Sadanand Dhume is a writer and journalist based in Washington, DC and New Delhi. His first book, My Friend the Fanatic: Travels with an Indonesian Islamist, is published by Text Publishing in Australia, Skyhorse Publishing, an affiliate of W. W. Norton, in the United States, and Ufuk Press in Indonesia. An Indian edition is forthcoming from Tranquebar Press.
Part travelogue, part memoir, My Friend the Fanatic charts the rise of radical Islam in Indonesia, the world’s most populous Muslim country and one long considered the least hospitable to any kind of religious fundamentalism.
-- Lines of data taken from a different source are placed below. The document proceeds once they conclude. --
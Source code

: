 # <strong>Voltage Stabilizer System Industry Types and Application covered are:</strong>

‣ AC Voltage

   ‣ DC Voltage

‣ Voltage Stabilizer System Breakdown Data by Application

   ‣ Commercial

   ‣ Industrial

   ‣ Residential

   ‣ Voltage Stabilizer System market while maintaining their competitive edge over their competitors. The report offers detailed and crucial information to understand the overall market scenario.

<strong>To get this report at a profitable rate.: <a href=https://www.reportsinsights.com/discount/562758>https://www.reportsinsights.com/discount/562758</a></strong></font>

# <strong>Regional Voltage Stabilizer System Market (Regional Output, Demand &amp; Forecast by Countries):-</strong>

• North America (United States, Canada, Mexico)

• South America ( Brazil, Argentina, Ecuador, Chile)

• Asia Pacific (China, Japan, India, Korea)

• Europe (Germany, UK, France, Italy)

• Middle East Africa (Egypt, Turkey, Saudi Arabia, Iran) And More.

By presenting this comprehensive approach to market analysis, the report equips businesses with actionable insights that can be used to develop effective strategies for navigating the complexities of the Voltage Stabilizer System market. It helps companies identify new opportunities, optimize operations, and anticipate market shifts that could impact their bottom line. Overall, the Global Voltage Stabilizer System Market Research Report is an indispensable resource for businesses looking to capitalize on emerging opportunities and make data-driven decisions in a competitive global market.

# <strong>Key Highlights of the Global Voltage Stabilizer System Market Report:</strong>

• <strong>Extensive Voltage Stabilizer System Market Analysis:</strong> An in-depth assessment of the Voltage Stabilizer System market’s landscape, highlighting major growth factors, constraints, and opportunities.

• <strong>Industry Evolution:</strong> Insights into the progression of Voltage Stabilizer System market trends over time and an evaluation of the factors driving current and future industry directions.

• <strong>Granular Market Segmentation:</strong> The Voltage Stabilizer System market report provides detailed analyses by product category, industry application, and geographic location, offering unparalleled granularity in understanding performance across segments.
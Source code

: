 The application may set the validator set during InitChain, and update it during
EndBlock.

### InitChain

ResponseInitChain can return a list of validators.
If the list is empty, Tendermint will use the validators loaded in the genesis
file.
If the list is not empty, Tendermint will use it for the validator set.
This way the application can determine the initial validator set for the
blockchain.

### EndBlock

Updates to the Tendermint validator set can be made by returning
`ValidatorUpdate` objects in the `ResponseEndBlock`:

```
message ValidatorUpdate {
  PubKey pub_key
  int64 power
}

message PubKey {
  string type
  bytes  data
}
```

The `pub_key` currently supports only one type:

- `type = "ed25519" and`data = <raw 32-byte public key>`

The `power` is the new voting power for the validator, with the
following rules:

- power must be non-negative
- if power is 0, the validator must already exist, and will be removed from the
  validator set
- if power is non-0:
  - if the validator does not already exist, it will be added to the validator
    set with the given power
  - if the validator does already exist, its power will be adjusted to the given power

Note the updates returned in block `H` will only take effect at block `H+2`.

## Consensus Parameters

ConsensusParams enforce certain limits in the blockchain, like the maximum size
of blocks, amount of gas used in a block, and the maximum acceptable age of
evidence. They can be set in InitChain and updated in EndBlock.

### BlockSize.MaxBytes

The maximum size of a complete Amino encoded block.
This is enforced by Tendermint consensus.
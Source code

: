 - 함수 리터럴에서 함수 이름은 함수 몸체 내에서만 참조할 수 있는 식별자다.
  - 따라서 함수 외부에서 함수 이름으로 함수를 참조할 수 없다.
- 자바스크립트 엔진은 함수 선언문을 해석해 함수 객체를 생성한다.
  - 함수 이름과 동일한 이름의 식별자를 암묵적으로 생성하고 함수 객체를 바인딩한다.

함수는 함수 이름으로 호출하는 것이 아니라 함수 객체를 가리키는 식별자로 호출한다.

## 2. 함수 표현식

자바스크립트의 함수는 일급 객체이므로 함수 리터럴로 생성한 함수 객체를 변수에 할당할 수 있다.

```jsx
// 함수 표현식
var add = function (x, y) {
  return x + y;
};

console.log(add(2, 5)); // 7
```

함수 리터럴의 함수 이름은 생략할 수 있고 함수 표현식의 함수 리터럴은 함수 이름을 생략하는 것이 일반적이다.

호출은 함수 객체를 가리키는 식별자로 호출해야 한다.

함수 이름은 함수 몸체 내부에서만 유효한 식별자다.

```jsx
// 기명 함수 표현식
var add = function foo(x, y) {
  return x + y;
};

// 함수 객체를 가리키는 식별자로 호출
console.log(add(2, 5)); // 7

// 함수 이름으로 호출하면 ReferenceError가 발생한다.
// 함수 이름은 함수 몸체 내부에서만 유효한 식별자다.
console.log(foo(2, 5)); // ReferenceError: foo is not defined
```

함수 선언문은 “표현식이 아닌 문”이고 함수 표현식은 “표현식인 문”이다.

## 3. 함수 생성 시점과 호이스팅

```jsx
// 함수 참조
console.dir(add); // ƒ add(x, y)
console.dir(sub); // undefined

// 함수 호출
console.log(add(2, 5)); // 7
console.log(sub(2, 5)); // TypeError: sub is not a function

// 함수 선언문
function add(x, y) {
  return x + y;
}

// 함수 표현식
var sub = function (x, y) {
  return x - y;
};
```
Between 1999 and 2004 Sadanand lived in Asia. He served as India bureau chief of the Far Eastern Economic Review and as Indonesia correspondent of FEER and The Wall Street Journal Asia. As a freelance writer he continues to contribute essays, op-eds and reviews to FEER and WSJ, as well as to, among others, The Washington Post, Forbes, Commentary, YaleGlobal and Foreign Policy. His television appearances include CNN, PBS, BBC World, Al Jazeera International, CNBC Asia and ABC Television; he has also been interviewed by BBC World Service Radio, ABC Radio and ABC Radio (Australia). He blogs at http://trueslant.com/sadananddhume/
In 2007 Sadanand was an inaugural Bernard Schwartz Fellow at the Asia Society, with which he remains affiliated as a non-resident fellow. He is currently working on two books: a work of narrative nonfiction about contemporary India set in Delhi and an allegorical novel about totalitarianism.
Sadanand holds a master’s degree in international relations from Princeton University’s Woodrow Wilson School of Public and International Affairs, a master’s in journalism from Columbia University, and a bachelor’s degree in Sociology from the University of Delhi.